I gave myself the exercise of determining $$\langle a,b \mid aba^{-1}=b^{-1}\rangle$$ which appears in nature as the fundamental group for the klein bottle (deduced from van kampen's theorem.) One way to understand this is as the semidirect product $\mathbb Z \ltimes_{\phi} \mathbb Z$
where conjugation by an element in $\mathbb Z$ acts on $\mathbb Z$ by $\phi_n(m):=(-1)^n(m)$.
I received an assignment to prove some basic properties of $\langle a,b \mid bab^{-1}=a^2\rangle$ including a faithful matrix representation. However, upon doing some calculations I realized what I was doingg was the same as before: studying the action of conjugation by an element.
On one hand, it is clear from $aba^{-1}=b^2$ that the action of some $n \in \mathbb N$ should be something like multiplication by $2$. However, in trying to determine $a^{-1}b a$ I needed some division by $2$, which led me to believe that the action I should be considering is more like
$$\mathbb Z \to_{\phi} \mathrm{Aut}(\mathbb Z[\frac{1}{2}])$$
where $\mathbb Z[\frac{1}{2}]$ is the additive group of $2$-adics. The action seems to be $\phi_n(m):=2^{n}(m)$.
Question 0: Does everything so far make sense?
Furthermore, in my problem, I was given two generators that map to $GL(2,\mathbb R)$.
Question 1: would it be more natural to study the action on $\mathbb R^4$? In particular, this would not be an irreducible representation, but we could have something like
$$\begin{pmatrix}2 & 0 &2 & 0\\ 0 & 1&0&2\\ 0 & 0 & 1 & 1\\ 0 & 0& 0 & 1 \end{pmatrix}$$
where $\mathbb Z$ embeds into the upper left quadrant, and $\mathbb Z[1/2]$ into the bottom right?

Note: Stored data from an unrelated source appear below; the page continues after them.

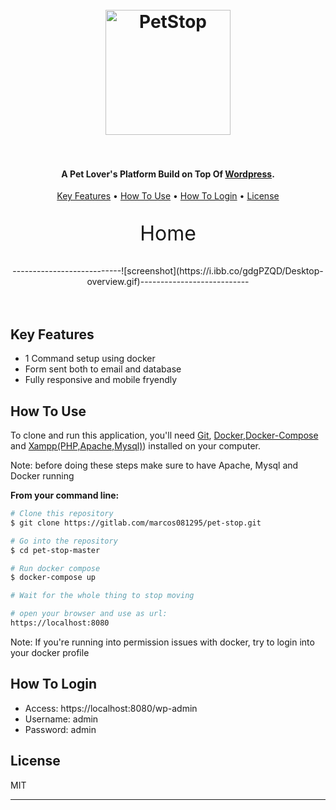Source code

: <div>
  <h1 align="center">
    <br>
    <a><img src="https://i.ibb.co/ngQ121Y/logo-removebg-preview.png" alt="PetStop" width="200"></a>
    <br>
    <br>
  </h1>
</div>

<div>
  <h4 align="center">A Pet Lover's Platform Build on Top Of  <a href="https://wordpress.com/" target="_blank">Wordpress</a>.</h4>


  <p align="center">
      <a href="#key-features">Key Features</a> •
      <a href="#how-to-use">How To Use</a> •
      <a href="#how-to-login">How To Login</a>  •
      <a href="#license">License</a>
  </p>

  <p align="center" style="font-size:32px">
      Home
  </p>
</div>

<div align="center">
---------------------------![screenshot](https://i.ibb.co/gdgPZQD/Desktop-overview.gif)---------------------------
</div>
<br>
<br>


## Key Features

* 1 Command setup using docker
* Form sent both to email and database
* Fully responsive and mobile fryendly 

## How To Use

To clone and run this application, you'll need [Git](https://git-scm.com), [Docker](https://www.docker.com/products/docker-desktop),[Docker-Compose](https://www.docker.com/get-started) and [Xampp(PHP,Apache,Mysql)](https://www.docker.com/get-started))  installed on your computer.

Note: before doing these steps make sure to have Apache, Mysql and Docker running

<b>From your command line:</b>

```bash
# Clone this repository
$ git clone https://gitlab.com/marcos081295/pet-stop.git

# Go into the repository
$ cd pet-stop-master

# Run docker compose
$ docker-compose up

# Wait for the whole thing to stop moving

# open your browser and use as url:
https://localhost:8080

```

Note: If you're running into permission issues with docker, try to login into your docker profile


## How To Login

* Access: https://localhost:8080/wp-admin
* Username: admin
* Password: admin



## License

MIT

---
<br>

Question 2.1: Looking at this matrix got me wondering: how do elements of $\mathbb Z[1/2]$ look like as elements in the presentation $<a,b>$, I can't actually identify this with a subgroup, and how can I prove normality and that there actually is a subgroup that looks like $\mathbb Z[1/2]$?
I would try and show that the homomorphism from your group $G$ to $GL_2(\Bbb{Q})$ given by $$ b\mapsto \pmatrix{2&0\cr0&1\cr},\qquad a\mapsto \pmatrix{1&1\cr0&1\cr} $$ is injective. The image of that homomorphism is the group $$ \Gamma=\left\{\pmatrix{x&y\cr0&1\cr}\bigg\vert\ x=2^n, y=m/2^k, m,n,k\in\Bbb{Z}\right\}. $$ The subgroup $N$ consisting of the elements of $\Gamma$ with $x=1$ is clearly normal. It is the image of the group generated by conjugates of $a$. A mildly unusual thing is that $a$ is conjugate to its "square root". By that I mean the element $$ a^{1/2}:=b^{-1}ab. $$ After all, $$ a^{1/2}a^{1/2}=b^{-1}abb^{-1}ab=b^{-1}a^2b=a. $$ We also have $$a^{1/4}:=b^{-2}ab^2,$$ as $$ a^{1/4}a^{1/4}=b^{-2}a^2b^2=b^{-1}(b^{-1}a^2b)b=b^{-1}ab=a^{1/2}. $$ I haven't checked everything, but it sure looks like we can go on indefinitely. $$ N=\langle a, a^{1/2},a^{1/4},a^{1/8},\ldots\rangle\unlhd G, $$ and then if you can show that $G=N\rtimes \langle b\rangle$ you are done, I think.